Questo primo impulso ha portato ad inserire nel nostro ordinamento le cosiddette “direttive appalti”, fino a sfociare nel nuovo Codice degli appalti, cioè il decreto legislativo 18 aprile 2016, n. 50, che disciplina in modo generale la natura e l’uso del “modello 231”, indipendentemente dalla natura del soggetto e dell’oggetto dell’appalto. In sostanza siamo di fronte ad un cambiamento non solo normativo, ma ad un cambio di mentalità che richiede alle aziende di sorvegliare attivamente e direttamente quel che succede al loro interno, per poter garantire standard di legalità più alti. Un lavoro di sorveglianza prevenzione che si traduce, in sostanza, nel ricorso a modelli organizzativi con la funzione sia di guida per i soggetti coinvolti che di strumento di verifica.  Se da un lato questo comporta un’incombenza in più all’interno del mondo aziendale, gli ottimisti vedono in queste novità anche un’occasione per le aziende di veder riconosciuto il profilo etico del loro comportamento. Il modello 231, infatti, sta assumendo sempre più il ruolo di requisito in diversi sistemi di rating, a loro volta richiesti nei processi di valutazione e selezione delle aziende candidate agli appalti.

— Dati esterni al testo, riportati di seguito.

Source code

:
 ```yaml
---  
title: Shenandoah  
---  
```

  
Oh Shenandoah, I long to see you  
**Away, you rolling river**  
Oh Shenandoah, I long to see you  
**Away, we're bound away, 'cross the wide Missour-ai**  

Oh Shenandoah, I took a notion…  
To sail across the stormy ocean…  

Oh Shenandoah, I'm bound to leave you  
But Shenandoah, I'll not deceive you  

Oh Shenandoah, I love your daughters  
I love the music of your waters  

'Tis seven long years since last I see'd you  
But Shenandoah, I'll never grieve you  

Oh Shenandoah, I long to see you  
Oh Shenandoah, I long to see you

Da questo punto di vista, Favero saluta positivamente il cambiamento normativo, essendo già impegnata da ormai un decennio a promuovere l’applicazione e la condivisione, all’interno come all’esterno dell’azienda, dei valori etici che vuole applicare nel lavoro quotidiano. Già dal 2006, infatti, Favero si è dotata di un codice etico e di un modello organizzativo che ne attua le linee guida, scaricabile anche dal sito web.

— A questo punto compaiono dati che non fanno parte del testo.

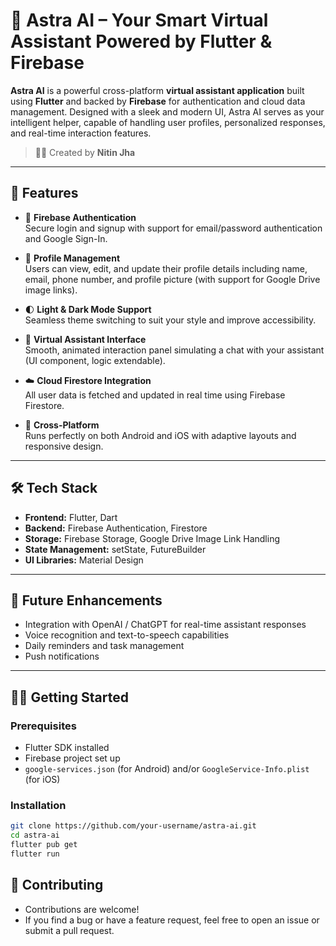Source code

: # 🚀 Astra AI – Your Smart Virtual Assistant Powered by Flutter & Firebase

**Astra AI** is a powerful cross-platform **virtual assistant application** built using **Flutter** and backed by **Firebase** for authentication and cloud data management. Designed with a sleek and modern UI, Astra AI serves as your intelligent helper, capable of handling user profiles, personalized responses, and real-time interaction features.

> 👨‍💻 Created by **Nitin Jha**

---

## 🌟 Features

- 🔐 **Firebase Authentication**  
  Secure login and signup with support for email/password authentication and Google Sign-In.

- 👤 **Profile Management**  
  Users can view, edit, and update their profile details including name, email, phone number, and profile picture (with support for Google Drive image links).

- 🌓 **Light & Dark Mode Support**  
  Seamless theme switching to suit your style and improve accessibility.

- 🧠 **Virtual Assistant Interface**  
  Smooth, animated interaction panel simulating a chat with your assistant (UI component, logic extendable).

- ☁️ **Cloud Firestore Integration**  
  All user data is fetched and updated in real time using Firebase Firestore.

- 📱 **Cross-Platform**  
  Runs perfectly on both Android and iOS with adaptive layouts and responsive design.

---

## 🛠️ Tech Stack

- **Frontend:** Flutter, Dart  
- **Backend:** Firebase Authentication, Firestore  
- **Storage:** Firebase Storage, Google Drive Image Link Handling  
- **State Management:** setState, FutureBuilder  
- **UI Libraries:** Material Design

---

## 📌 Future Enhancements

- Integration with OpenAI / ChatGPT for real-time assistant responses  
- Voice recognition and text-to-speech capabilities  
- Daily reminders and task management  
- Push notifications

---

## 🧑‍💻 Getting Started

### Prerequisites

- Flutter SDK installed  
- Firebase project set up  
- `google-services.json` (for Android) and/or `GoogleService-Info.plist` (for iOS)

### Installation

```bash
git clone https://github.com/your-username/astra-ai.git
cd astra-ai
flutter pub get
flutter run
```
## 🤝 Contributing
- Contributions are welcome!
- If you find a bug or have a feature request, feel free to open an issue or submit a pull request.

Si tratta di documenti non obbligatori per legge, ma che aggiungono valore all’azienda come partner, tanto per la pubblica amministrazione quanto per il privato, perché vanno al di là della mera affermazione di principio: il nostro modello organizzativo infatti analizza i processi aziendali e ne evidenzia in modo dettagliato e preciso i rischi, in relazione ai reati previsti nel decreto.
Ovviamente, per non restare sulla carta, il codice etico e il modello organizzativo sono stati affiancati da un organismo interno di verifica del corretto rispetto delle direttive.

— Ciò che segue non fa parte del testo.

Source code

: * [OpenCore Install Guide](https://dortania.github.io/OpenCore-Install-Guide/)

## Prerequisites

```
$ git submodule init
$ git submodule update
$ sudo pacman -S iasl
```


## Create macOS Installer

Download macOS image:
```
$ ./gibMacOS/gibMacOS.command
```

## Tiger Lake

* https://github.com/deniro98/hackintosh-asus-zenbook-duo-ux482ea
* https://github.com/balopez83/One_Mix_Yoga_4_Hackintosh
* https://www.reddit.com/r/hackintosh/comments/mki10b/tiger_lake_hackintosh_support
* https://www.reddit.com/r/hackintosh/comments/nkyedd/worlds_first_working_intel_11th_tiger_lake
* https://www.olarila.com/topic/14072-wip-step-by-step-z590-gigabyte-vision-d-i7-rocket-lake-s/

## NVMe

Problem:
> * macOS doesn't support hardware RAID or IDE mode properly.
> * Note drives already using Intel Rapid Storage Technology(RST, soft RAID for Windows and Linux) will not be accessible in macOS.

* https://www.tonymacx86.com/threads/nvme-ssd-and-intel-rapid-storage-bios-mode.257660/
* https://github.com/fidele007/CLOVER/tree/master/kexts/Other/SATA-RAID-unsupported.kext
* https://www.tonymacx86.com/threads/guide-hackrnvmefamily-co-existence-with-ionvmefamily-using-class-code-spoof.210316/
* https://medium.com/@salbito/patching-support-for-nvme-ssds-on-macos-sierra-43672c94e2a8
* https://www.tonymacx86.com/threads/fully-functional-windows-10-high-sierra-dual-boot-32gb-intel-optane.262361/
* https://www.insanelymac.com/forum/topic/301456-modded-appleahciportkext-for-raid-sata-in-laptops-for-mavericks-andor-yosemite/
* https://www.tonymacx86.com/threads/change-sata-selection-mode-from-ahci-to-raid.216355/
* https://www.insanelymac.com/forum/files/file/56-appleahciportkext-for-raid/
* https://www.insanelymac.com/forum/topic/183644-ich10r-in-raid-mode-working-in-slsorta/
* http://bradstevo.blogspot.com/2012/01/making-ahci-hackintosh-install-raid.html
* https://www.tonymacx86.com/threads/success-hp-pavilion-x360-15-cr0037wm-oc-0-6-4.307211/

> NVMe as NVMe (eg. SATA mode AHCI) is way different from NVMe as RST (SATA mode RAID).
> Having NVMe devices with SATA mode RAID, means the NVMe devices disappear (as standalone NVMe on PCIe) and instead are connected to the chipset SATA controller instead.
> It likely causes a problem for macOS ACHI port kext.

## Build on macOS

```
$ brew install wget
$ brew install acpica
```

In questo modo, Favero si è attrezzata con uno strumento operativo articolato per il controllo a 360°, in tutti i processi e ambiti dell’azienda, del rispetto delle regole da parte dei vari soggetti coinvolti nelle attività d’impresa. Se da un lato, infatti, dipendenti e collaboratori sono informati e seguono nelle proprie azioni un insieme di direttive rigorose, dall’altro l’applicazione e il rispetto da parte del personale dell’azienda del modello organizzativo incoraggia anche clienti e stakholder a fare proprie le linee guida del nostro codice etico.

È quindi di grande rilievo, per tutti gli enti che vogliono scegliere con sicurezza i propri partner, dialogare con un’azienda dotata di propria iniziativa di un codice etico: all’interno e all’esterno di essa si crea, oltre ad un insieme di regole, una filiera del valore nel quale ognuno ha modo di riconoscersi, e che svolge un ruolo di garanzia.